I am following the J.Lee's book "Introduction to Smooth Manifolds", 2nd ed., page 480-486 to learn the de Rham theorem. It is proven on manifolds without boundary, which makes me curious about whether it holds for manifolds with boundary. At least in the part proving de Rham cohomology is isomorphic to the $C^\infty$ singular cohomology, I did not see a step at first glance where the manifold in question must have no boundary. ("At first glance" means I have checked it did not cite theorems like Whitney approximation theorem that specifically requires the target to be without boundary, but I did not check if all the computation/formula really works for manifolds with boundary.) I also try to search for more sources, and what I have found only talk about the de Rham theorem in no-boundary case.

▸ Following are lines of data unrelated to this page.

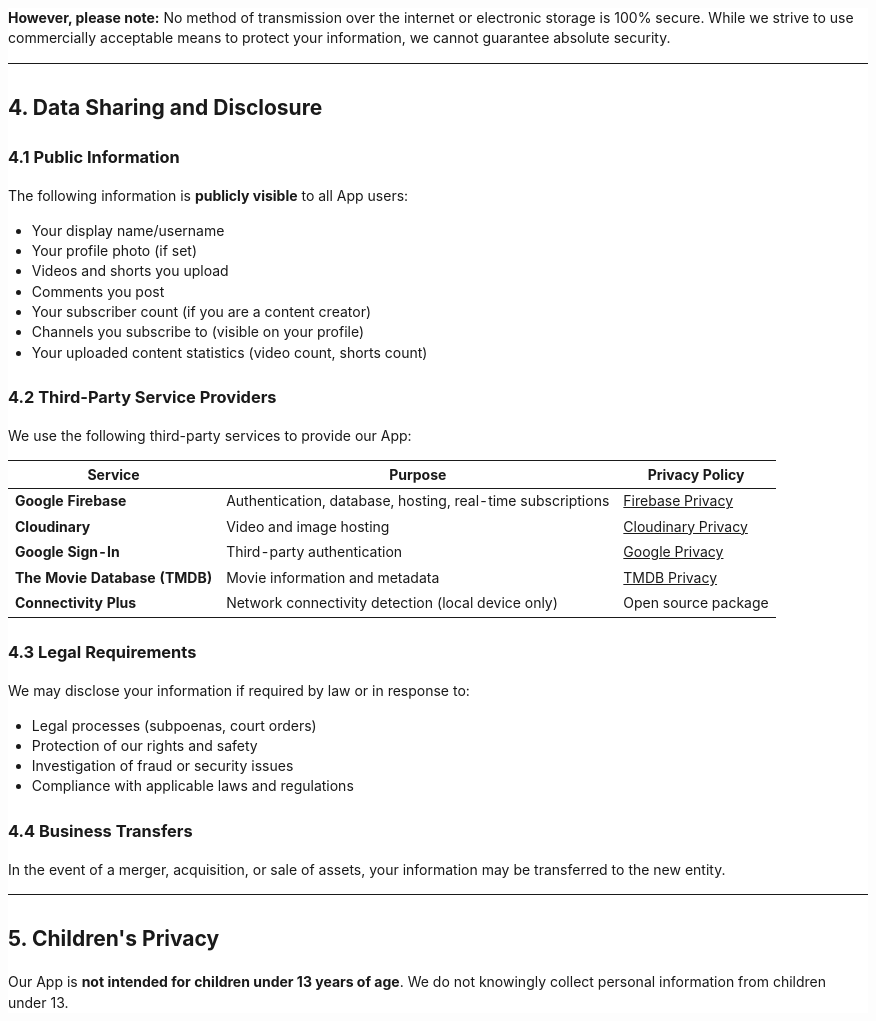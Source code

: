 **However, please note:** No method of transmission over the internet or electronic storage is 100% secure. While we strive to use commercially acceptable means to protect your information, we cannot guarantee absolute security.

---

## 4. Data Sharing and Disclosure

### 4.1 Public Information
The following information is **publicly visible** to all App users:
- Your display name/username
- Your profile photo (if set)
- Videos and shorts you upload
- Comments you post
- Your subscriber count (if you are a content creator)
- Channels you subscribe to (visible on your profile)
- Your uploaded content statistics (video count, shorts count)

### 4.2 Third-Party Service Providers
We use the following third-party services to provide our App:

| Service | Purpose | Privacy Policy |
|---------|---------|----------------|
| **Google Firebase** | Authentication, database, hosting, real-time subscriptions | [Firebase Privacy](https://firebase.google.com/support/privacy) |
| **Cloudinary** | Video and image hosting | [Cloudinary Privacy](https://cloudinary.com/privacy) |
| **Google Sign-In** | Third-party authentication | [Google Privacy](https://policies.google.com/privacy) |
| **The Movie Database (TMDB)** | Movie information and metadata | [TMDB Privacy](https://www.themoviedb.org/privacy-policy) |
| **Connectivity Plus** | Network connectivity detection (local device only) | Open source package |

### 4.3 Legal Requirements
We may disclose your information if required by law or in response to:
- Legal processes (subpoenas, court orders)
- Protection of our rights and safety
- Investigation of fraud or security issues
- Compliance with applicable laws and regulations

### 4.4 Business Transfers
In the event of a merger, acquisition, or sale of assets, your information may be transferred to the new entity.

---

## 5. Children's Privacy

Our App is **not intended for children under 13 years of age**. We do not knowingly collect personal information from children under 13.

Thus I wonder if de Rham theorem holds for manifolds with boundary. If it fails, is it still true that de Rham cohomology is isomorphic to the $C^\infty$ singular cohomology?
Yes, it holds for manifolds with boundary. One way to see this is to note that if $M$ is a smooth manifold with boundary, then the inclusion map $\iota\colon \text{Int}\ M\hookrightarrow M$ is a smooth homotopy equivalence (Thm. 9.26 in ISM), which therefore induces isomorphisms on de Rham cohomology (Thm. 17.11). Since $\iota$ also induces isomorphisms on singular cohomology, and the de Rham homomorphism (integration over chains) commutes with inclusion, the result follows.
(It would have been a good idea to include this in the book, either as a corollary or as a problem. I don't know why I didn't.)